Huawei prépare un tsunami de 8 500 mah dans une série milieu de gamme

Alors que Washington croit Huawei terrassé, le géant chinois prépare l’Enjoy 90 Pro Max : une batterie de 8 500 mAh, écran OLED plat de 6,84 pouces et prix plancher. Le tout annoncé pour le 23 mars, sans la moindre puce Snapdragon à l’horizon.

Le pari fou d’un téléphone-batterie

La fuite est venue de Weibo, pas de la Silicon Valley. Un poster, une date, une cible : les 300 millions d’Asiatiques qui n’ont pas 1 000 € à claquer dans un flagship. L’Enjoy 90 Pro Max ne joue pas la carte du luxe, il mise sur l’autonomie la plus sauvage jamais vue dans la série. 8 500 mAh, soit 28 % de plus qu’un Galaxy S25 Ultra, mais dans un corps de 8 mm. Comment ? Huawei a repoussé la densité énergétique de ses cellules lithium-polymère à 780 Wh/L, un record industriel que les laboratoires coréens n’ont pas encore industrialisé.

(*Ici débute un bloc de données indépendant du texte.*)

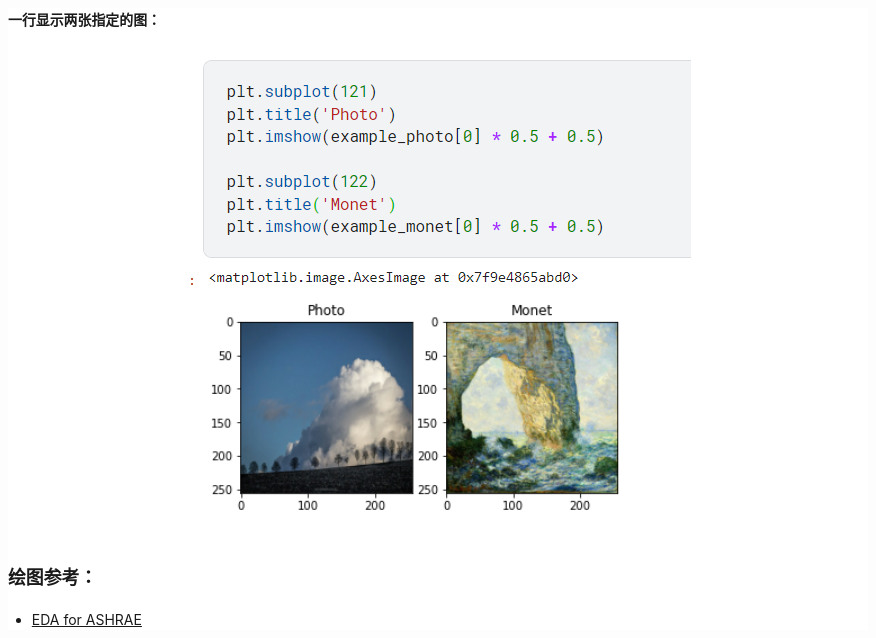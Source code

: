#

### 






### `一行显示两张指定的图：`

  <div align=center><img src="seaborn_and_Matplotlib/一行两图.jpg"/></div>





## `绘图参考：`


* [EDA for ASHRAE](https://www.kaggle.com/nroman/eda-for-ashrae)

Le Kirin 8xxx qui bat sous le capot reste un mystère. Pas de gravure 3 nm, évidemment ; TSMC est interdit. Mais SMIC a livré un nœud 7 nm « amélioré » qui, sur Geekbench, frôle le Snapdragon 7s Gen 2. Résultat : un SoC moyen de gamme, mais épaulé par 8 Go de RAM et 512 Go de stockage UFS 4.0. L’appareil ne brisera pas les records de fps, il brisera ceux de l’endurance.

Circulaire vs carré : la guerre des îlots

Circulaire vs carré : la guerre des îlots

Huawei divise sa gamme en deux visages. Le Pro Max arbore un îlot photo circulaire, clin d’œil au Mate 60, tandis que le Enjoy 90 Plus se contente d’un carré plus sobre. Écran LCD 6,7 pouces, batterie 6 620 mAh, prix encore plus bas. Objectif : noyer Xiaomi et Realme sous une vague de modèles à 200 € qui tiennent deux jours sans recharge.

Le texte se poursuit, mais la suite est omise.